● **Information**

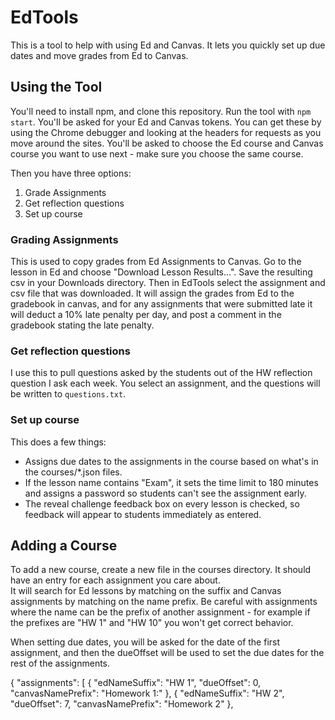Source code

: # EdTools

This is a tool to help with using Ed and Canvas.  It lets you quickly set up due dates and move grades from Ed to Canvas.

## Using the Tool

You'll need to install npm, and clone this repository.  Run the tool with `npm start`.
You'll be asked for your Ed and Canvas tokens.  You can get these by using the Chrome 
debugger and looking at the headers for requests as you move around the sites.  You'll be
asked to choose the Ed course and Canvas course you want to use next - make sure you choose
the same course.

Then you have three options:
1. Grade Assignments
2. Get reflection questions
3. Set up course

### Grading Assignments

This is used to copy grades from Ed Assignments to Canvas.  Go to the lesson in Ed and choose "Download Lesson Results...". Save
the resulting csv in your Downloads directory.  Then in EdTools select the assignment and csv file that was downloaded.  It will
assign the grades from Ed to the gradebook in canvas, and for any assignments that were submitted late it will deduct a 10% late
penalty per day, and post a comment in the gradebook stating the late penalty.

### Get reflection questions

I use this to pull questions asked by the students out of the HW reflection question I ask each week.  You select an assignment,
and the questions will be written to `questions.txt`.

### Set up course

This does a few things:
- Assigns due dates to the assignments in the course based on what's in the courses/*.json files.
- If the lesson name contains "Exam", it sets the time limit to 180 minutes and assigns a password so students can't see the assignment early.
- The reveal challenge feedback box on every lesson is checked, so feedback will appear to students immediately as entered.

## Adding a Course

To add a new course, create a new file in the courses directory.  It should have an entry for each assignment you care about.  
It will search for Ed lessons by matching on the suffix and Canvas assignments by matching on the name prefix.  Be careful with
assignments where the name can be the prefix of another assignment - for example if the prefixes are "HW 1" and "HW 10" you won't
get correct behavior.

When setting due dates, you will be asked for the date of the first assignment, and then the dueOffset will be used to set the due
dates for the rest of the assignments.

{
  "assignments": [
    { "edNameSuffix": "HW 1", "dueOffset": 0, "canvasNamePrefix": "Homework 1:" },
    { "edNameSuffix": "HW 2", "dueOffset": 7, "canvasNamePrefix": "Homework 2" },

● **Task directions**
What is wanted is a word-for-word restatement of the entries, without their images.

● **The completed task**
Source code

: # EdTools

This is a tool to help with using Ed and Canvas.  It lets you quickly set up due dates and move grades from Ed to Canvas.

## Using the Tool

You'll need to install npm, and clone this repository.  Run the tool with `npm start`.
You'll be asked for your Ed and Canvas tokens.  You can get these by using the Chrome 
debugger and looking at the headers for requests as you move around the sites.  You'll be
asked to choose the Ed course and Canvas course you want to use next - make sure you choose
the same course.

Then you have three options:
1. Grade Assignments
2. Get reflection questions
3. Set up course

### Grading Assignments

This is used to copy grades from Ed Assignments to Canvas.  Go to the lesson in Ed and choose "Download Lesson Results...". Save
the resulting csv in your Downloads directory.  Then in EdTools select the assignment and csv file that was downloaded.  It will
assign the grades from Ed to the gradebook in canvas, and for any assignments that were submitted late it will deduct a 10% late
penalty per day, and post a comment in the gradebook stating the late penalty.

### Get reflection questions

I use this to pull questions asked by the students out of the HW reflection question I ask each week.  You select an assignment,
and the questions will be written to `questions.txt`.

### Set up course

This does a few things:
- Assigns due dates to the assignments in the course based on what's in the courses/*.json files.
- If the lesson name contains "Exam", it sets the time limit to 180 minutes and assigns a password so students can't see the assignment early.
- The reveal challenge feedback box on every lesson is checked, so feedback will appear to students immediately as entered.

## Adding a Course

To add a new course, create a new file in the courses directory.  It should have an entry for each assignment you care about.  
It will search for Ed lessons by matching on the suffix and Canvas assignments by matching on the name prefix.  Be careful with
assignments where the name can be the prefix of another assignment - for example if the prefixes are "HW 1" and "HW 10" you won't
get correct behavior.

When setting due dates, you will be asked for the date of the first assignment, and then the dueOffset will be used to set the due
dates for the rest of the assignments.

{
  "assignments": [
    { "edNameSuffix": "HW 1", "dueOffset": 0, "canvasNamePrefix": "Homework 1:" },
    { "edNameSuffix": "HW 2", "dueOffset": 7, "canvasNamePrefix": "Homework 2" },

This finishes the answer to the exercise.